Pour lui rendre hommage tout en relativisant cet hommage, on a écrit que Mandel a été le dernier des marxistes classiques. Lui, il aurait accepté cette définition comme l’éloge le plus grand. En effet, tout au long de sa vie il s’est efforcé de se relier aux meilleures traditions de l’histoire du mouvement ouvrier et aux acquis de ses théoriciens sans cesser pour autant de souligner l’exigence d’aborder les nouveaux problèmes qui se posent sous une forme de plus en plus pressante.
S’il aura été ou non le dernier des marxistes classiques, nous n’avons pas la prétention de l’affirmer nous-mêmes aujourd’hui.

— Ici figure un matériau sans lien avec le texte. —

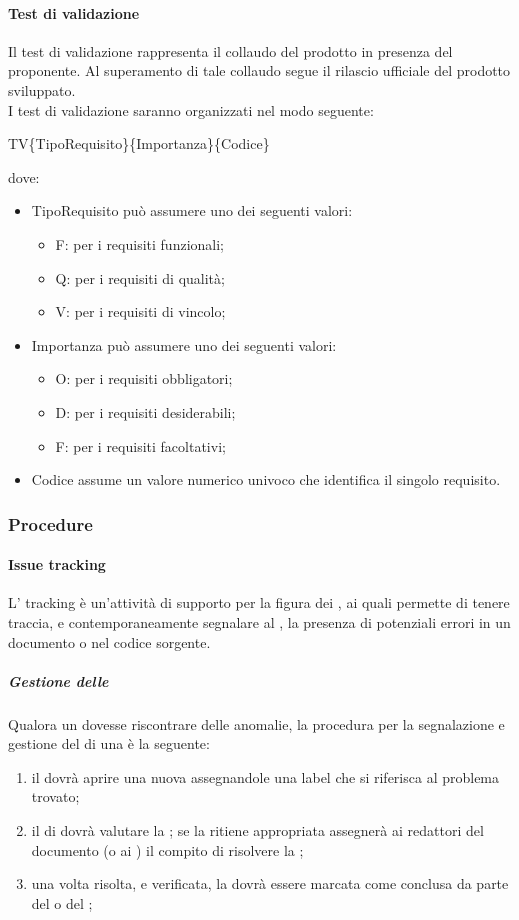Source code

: \paragraph{Test di validazione}
Il test di validazione rappresenta il collaudo del prodotto in presenza del proponente. Al
superamento di tale collaudo segue il rilascio ufficiale del prodotto sviluppato.\\
I test di validazione saranno organizzati nel modo seguente: \\
\begin{center} TV\{TipoRequisito\}\{Importanza\}\{Codice\} \end{center}
dove:
\begin{itemize}
	\item TipoRequisito può assumere uno dei seguenti valori:
	\begin{itemize}
		\item F: per i requisiti funzionali;
		\item Q: per i requisiti di qualità;
		\item V: per i requisiti di vincolo;
	\end{itemize}
	\item Importanza può assumere uno dei seguenti valori:
	\begin{itemize}
		\item O: per i requisiti obbligatori;
		\item D: per i requisiti desiderabili;
		\item F: per i requisiti facoltativi;
	\end{itemize}
	\item Codice assume un valore numerico univoco che identifica il singolo requisito.
\end{itemize}

\subsubsection{Procedure}
\paragraph{Issue tracking}
L' tracking è un'attività di supporto per la figura dei \VERP, ai quali permette di tenere traccia, e contemporaneamente segnalare al \RESP, la presenza di potenziali errori in un documento o nel codice sorgente.
 \subparagraph{Gestione delle }
Qualora un \VER{} dovesse riscontrare delle anomalie, la procedura per la segnalazione e gestione del  di una  è la seguente:
\begin{enumerate}
	\item il \VER{} dovrà aprire una nuova  assegnandole una label che si riferisca al problema trovato;
	\item il \RESP{} di  dovrà valutare la ; se la ritiene appropriata assegnerà ai redattori del documento (o ai \PRP) il compito di risolvere la ;
	\item una volta risolta, e verificata, la  dovrà essere marcata come conclusa da parte del \RESP{} o del \VER;
\end{enumerate}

Mais nous pouvons, nous devons affirmer que si le mouvement ouvrier continue à vivre et à lutter, s’il sait entreprendre l’oeuvre de refondation et de reconstruction historiquement nécessaire, alors il y aura de nouveaux théoriciens marxistes, de nouveaux dirigeants, de nouveaux cadres, des centaine de milliers, voire des millions de militants de générations nouvelles qui s’engageront dans la lutte qui a été la raison d’être d’Ernest Mandel.
Aux jeunes qui sont ici avec nous ce matin nous transmettons, au nom du camarade qui nous a quittés, ce message : le monde où le sort nous a fait naître et vivre ne peut pas, ne doit pas être accepté, nous devons lutter avec toutes nos forces pour le révolutionner, le transformer de fond en comble. Cette tâche ne pourra pas être accomplie par les générations qui ont mené des combats avant vous, en arrachant de haute lutte des conquêtes importantes, mais qui portent maintenant un lourd fardeau d’échecs et de déceptions. C’est votre tâche à vous, aux générations nouvelles qui doivent féconder l’héritage du passé, donc aussi celui du camarade dont nous n’entendrons plus la voix et auquel nous adressons avec la plus grande émotion notre ultime salut.